*** Opening TASK INPUTS ***

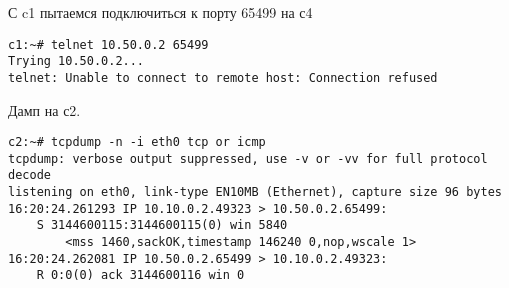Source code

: \documentclass[a4paper,12pt]{article}
\begin{document}
С c1 пытаемся подключиться к порту 65499 на с4
\begin{Verbatim}
c1:~# telnet 10.50.0.2 65499
Trying 10.50.0.2...
telnet: Unable to connect to remote host: Connection refused
\end{Verbatim}

Дамп на с2.
\begin{Verbatim}
c2:~# tcpdump -n -i eth0 tcp or icmp
tcpdump: verbose output suppressed, use -v or -vv for full protocol decode
listening on eth0, link-type EN10MB (Ethernet), capture size 96 bytes
16:20:24.261293 IP 10.10.0.2.49323 > 10.50.0.2.65499: 
    S 3144600115:3144600115(0) win 5840 
        <mss 1460,sackOK,timestamp 146240 0,nop,wscale 1>
16:20:24.262081 IP 10.50.0.2.65499 > 10.10.0.2.49323: 
    R 0:0(0) ack 3144600116 win 0
\end{Verbatim}
\end{document}
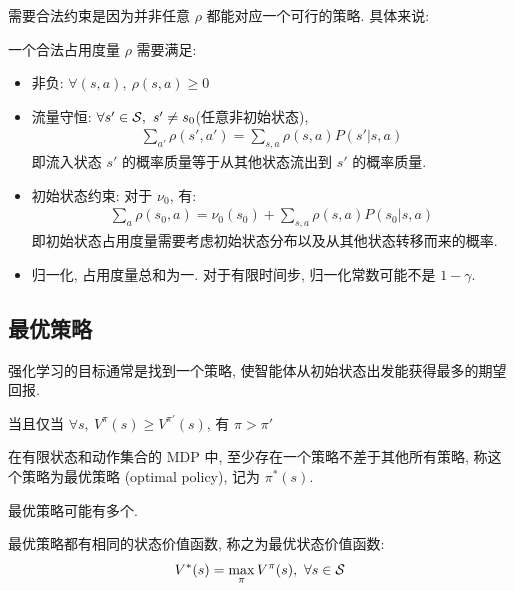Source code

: 需要合法约束是因为并非任意 $\rho$ 都能对应一个可行的策略. 具体来说:
\begin{definition}[合法占用度量]
    一个合法占用度量 $\rho$ 需要满足:
    \begin{itemize}
        \item 非负: $\forall (s,a),\ \rho(s,a)\ge 0$
        \item 流量守恒: $\forall s'\in\mathcal{S},\ s'\ne s_0$(任意非初始状态),
        \begin{align*}
            \sum_{a'}\rho(s',a')=\sum_{s,a}\rho(s,a)P(s'|s,a)
        \end{align*}
        即流入状态 $s'$ 的概率质量等于从其他状态流出到 $s'$ 的概率质量. 
        \item 初始状态约束: 对于 $\nu_0$, 有:
        \begin{align*}
            \sum_a\rho(s_0,a)=\nu_0(s_0)+\sum_{s,a}\rho(s,a)P(s_0|s,a)
        \end{align*}
        即初始状态占用度量需要考虑初始状态分布以及从其他状态转移而来的概率. 
        \item 归一化, 占用度量总和为一. 对于有限时间步, 归一化常数可能不是 $1-\gamma$.
    \end{itemize}
\end{definition}

\subsection{最优策略}
强化学习的目标通常是找到一个策略, 使智能体从初始状态出发能获得最多的期望回报. 

\begin{definition}
    当且仅当 $\forall s,\ V^\pi(s)\ge V^{\pi'}(s)$, 有 $\pi > \pi'$
\end{definition}

\begin{theorem}
    在有限状态和动作集合的 MDP 中, 至少存在一个策略不差于其他所有策略, 称这个策略为最优策略 (optimal policy), 记为 $\pi^*(s)$.
\end{theorem}

最优策略可能有多个. 

\begin{definition}[最优状态价值函数]
    最优策略都有相同的状态价值函数, 称之为最优状态价值函数:
    \begin{align*}
        V^*(s)=\max_\pi V^\pi(s),\ \forall s\in\mathcal{S}
    \end{align*}
\end{definition}

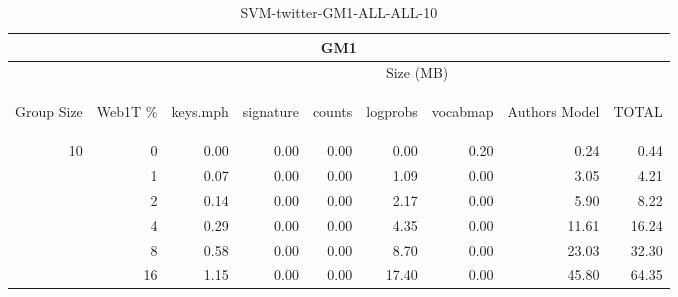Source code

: \begin{center}
\begin{table}[htbp] 
 \begin{center}
\begin{tabular}{ | r | r | r | r | r | r | r | r | r |}
\hline
\multicolumn{9}{|c|}{GM1}\\
\hline
 & & \multicolumn{7}{|c|}{Size (MB)}\\ \cline{3-9}
\begin{sideways}Group Size\end{sideways} & \begin{sideways}Web1T \% \end{sideways} & \begin{sideways}keys.mph\end{sideways} & \begin{sideways}signature\end{sideways} & \begin{sideways}counts\end{sideways} & \begin{sideways}logprobs\end{sideways} & \begin{sideways}vocabmap\end{sideways} & \begin{sideways}Authors Model \end{sideways} & \begin{sideways}TOTAL\end{sideways}\\
\hline
\multirow{5}{*}{10}
 & 0 & 0.00 & 0.00 & 0.00 & 0.00 & 0.20 & 0.24 & 0.44\\ \cline{2-9}
 & 1 & 0.07 & 0.00 & 0.00 & 1.09 & 0.00 & 3.05 & 4.21\\ \cline{2-9}
 & 2 & 0.14 & 0.00 & 0.00 & 2.17 & 0.00 & 5.90 & 8.22\\ \cline{2-9}
 & 4 & 0.29 & 0.00 & 0.00 & 4.35 & 0.00 & 11.61 & 16.24\\ \cline{2-9}
 & 8 & 0.58 & 0.00 & 0.00 & 8.70 & 0.00 & 23.03 & 32.30\\ \cline{2-9}
 & 16 & 1.15 & 0.00 & 0.00 & 17.40 & 0.00 & 45.80 & 64.35\\ \cline{2-9}
\hline
\end{tabular}
\caption{SVM-twitter-GM1-ALL-ALL-10}
\label{table:SVM-twitter-GM1-ALL-ALL-10}
\end{center}
 \end{table}
\end{center}

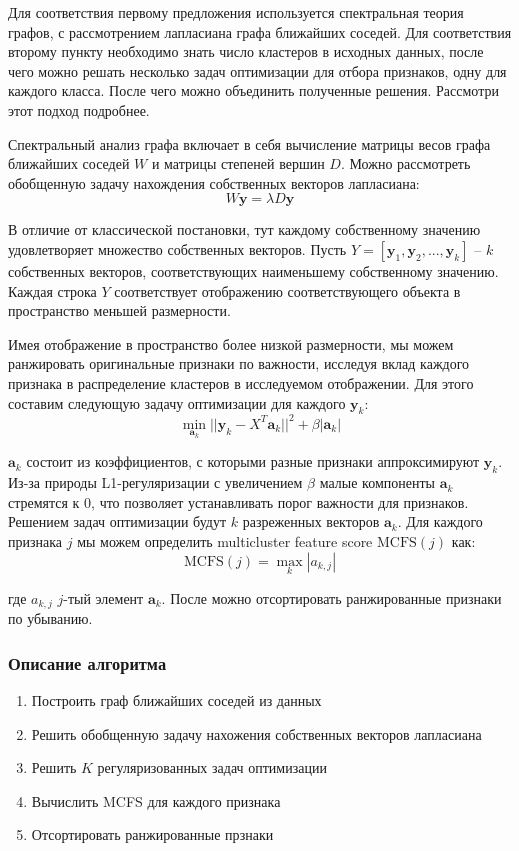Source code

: 	Для соответствия первому предложения используется спектральная теория графов, с рассмотрением лапласиана графа ближайших соседей. Для соответствия второму пункту необходимо знать число кластеров в исходных данных, после чего можно решать несколько задач оптимизации для отбора признаков, одну для каждого класса\cite{cai2010unsupervised}. После чего можно объединить полученные решения. Рассмотри этот подход подробнее.

	Спектральный анализ графа включает в себя вычисление матрицы весов графа ближайших соседей $W$ и матрицы степеней вершин $D$. Можно рассмотреть обобщенную задачу нахождения собственных векторов лапласиана:
	\begin{equation}
		W \mathbf{y} = \lambda D \mathbf{y}
	\end{equation}

	 В отличие от классической постановки, тут каждому собственному значению удовлетворяет множество собственных векторов. Пусть 
	 $Y = [\mathbf{y}_1, \mathbf{y}_2,...,\mathbf{y}_k]$ -- $k$ 
	 собственных векторов, соответствующих наименьшему собственному значению. Каждая строка $Y$ соответствует отображению соответствующего объекта в пространство меньшей размерности. 

	 Имея отображение в пространство более низкой размерности, мы можем ранжировать оригинальные признаки по важности, исследуя вклад каждого признака в распределение кластеров в исследуемом отображении. Для этого составим следующую задачу оптимизации для каждого $\mathbf{y}_k$:
	 \begin{equation}
	 	\min_{\mathbf{a}_k} ||\mathbf{y}_k - X^T \mathbf{a}_k||^2 + \beta |\mathbf{a}_k|
	 \end{equation}

	 $\mathbf{a}_k$ состоит из коэффициентов, с которыми разные признаки аппроксимируют $\mathbf{y}_k$. Из-за природы L1-регуляризации с увеличением $\beta$ малые компоненты $\mathbf{a}_k$ стремятся к 0, что позволяет устанавливать порог важности для признаков. Решением задач оптимизации будут $k$ разреженных векторов $\mathbf{a}_k$. Для каждого признака $j$ мы можем определить multicluster feature score $\text{MCFS}(j)$ как:
	 \begin{equation}
	 	\text{MCFS}(j) = \max_k |a_{k,j}|
	 \end{equation}

	 где $a_{k,j}$ $j$-тый элемент $\mathbf{a}_k$. После можно отсортировать ранжированные признаки по убыванию.

	 \subsubsection{Описание алгоритма}
	 \begin{enumerate}
	 	\item Построить граф ближайших соседей из данных
	 	\item Решить обобщенную задачу нахожения собственных векторов лапласиана
	 	\item Решить $K$ регуляризованных задач оптимизации
	 	\item Вычислить MCFS для каждого признака
	 	\item Отсортировать ранжированные прзнаки
	 \end{enumerate}
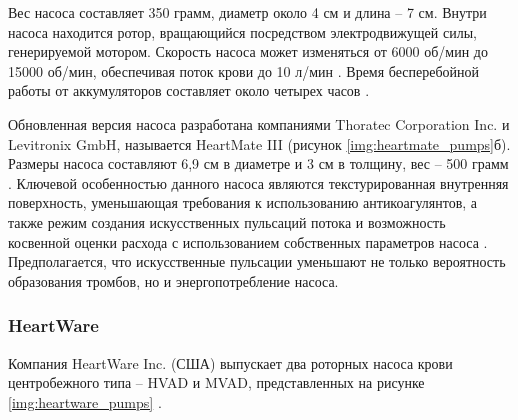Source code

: Вес насоса составляет 350 грамм, диаметр около 4 см и длина -- 7 см. Внутри насоса находится ротор, вращающийся посредством электродвижущей силы, генерируемой мотором. Скорость насоса может изменяться от 6000 об/мин до 15000 об/мин, обеспечивая поток крови до 10 л/мин \cite{Loforte20091357}. Время бесперебойной работы от аккумуляторов составляет около четырех часов \cite{Griffith_2001}. 

Обновленная версия насоса разработана компаниями Thoratec Corporation Inc. и Levitronix GmbH, называется HeartMate III (рисунок \ref{img:heartmate_pumps}б). Размеры насоса составляют 6,9 см в диаметре и 3 см в толщину, вес -- 500 грамм \cite{farrar2007design}. Ключевой особенностью данного насоса являются текстурированная внутренняя поверхность, уменьшающая требования к использованию антикоагулянтов, а также режим создания искусственных пульсаций потока и возможность косвенной оценки расхода с использованием собственных параметров насоса \cite{heartmate_speed_modulations, Schumerehv590}. Предполагается, что искусственные пульсации уменьшают не только вероятность образования тромбов, но и энергопотребление насоса. 

\subsubsection*{HeartWare}

Компания HeartWare Inc. (США) выпускает два роторных насоса крови центробежного типа -- HVAD и MVAD, представленных на рисунке \ref{img:heartware_pumps} \cite{larose2010design, cheung2015design}.
 

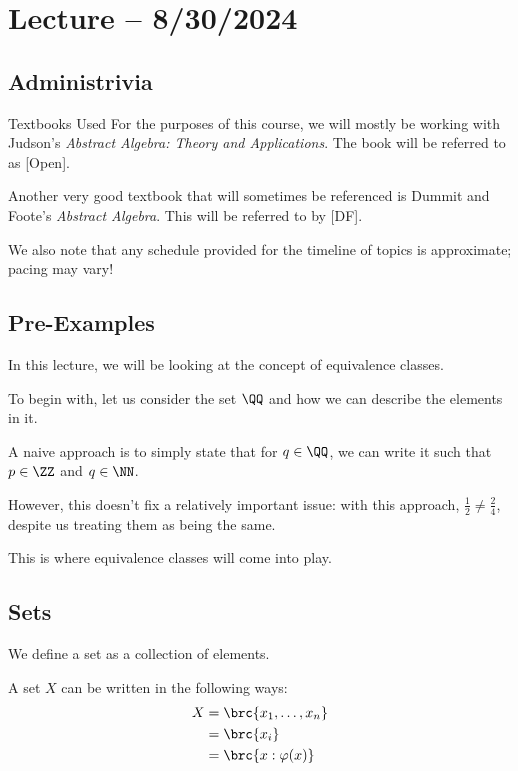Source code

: \documentclass[openany]{book}
\begin{document}
\section{Lecture -- 8/30/2024}
\subsection{Administrivia}
\begin{miscbox}{Textbooks Used}
	For the purposes of this course, we will mostly be working with Judson's \textit{Abstract Algebra: Theory and Applications}. The book will be referred to as [Open].
	
	Another very good textbook that will sometimes be referenced is Dummit and Foote's \textit{Abstract Algebra}. This will be referred to by [DF].
\end{miscbox}

We also note that any schedule provided for the timeline of topics is approximate; pacing may vary!

\subsection{Pre-Examples}
In this lecture, we will be looking at the concept of equivalence classes.

\begin{example}
	To begin with, let us consider the set $\QQ$ and how we can describe the elements in it.
	
	A naive approach is to simply state that for $q \in \QQ$, we can write it such that $p \in \ZZ$ and $q \in \NN$.
	
	However, this doesn't fix a relatively important issue: with this approach, $\frac{1}{2} \neq \frac{2}{4}$, despite us treating them as being the same.
	
	This is where equivalence classes will come into play.
\end{example}

\subsection{Sets}
\begin{defn}[Set]
	We define a set as a collection of elements.
	
	A set $X$ can be written in the following ways:
	\begin{align*}
		X &= \brc{x_1, \ldots, x_n} \\
		&= \brc{x_i} \\
		&= \brc{x : \varphi(x)}
	\end{align*}
\end{defn}
\end{document}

*** Closing TASK INPUTS ***

[WHAT TO DO] Wherever a line in the records contains the word "beta", copy that line.

[WRITTEN SOLUTION]
	 	\min_{\mathbf{a}_k} ||\mathbf{y}_k - X^T \mathbf{a}_k||^2 + \beta |\mathbf{a}_k|
	 $\mathbf{a}_k$ состоит из коэффициентов, с которыми разные признаки аппроксимируют $\mathbf{y}_k$. Из-за природы L1-регуляризации с увеличением $\beta$ малые компоненты $\mathbf{a}_k$ стремятся к 0, что позволяет устанавливать порог важности для признаков. Решением задач оптимизации будут $k$ разреженных векторов $\mathbf{a}_k$. Для каждого признака $j$ мы можем определить multicluster feature score $\text{MCFS}(j)$ как:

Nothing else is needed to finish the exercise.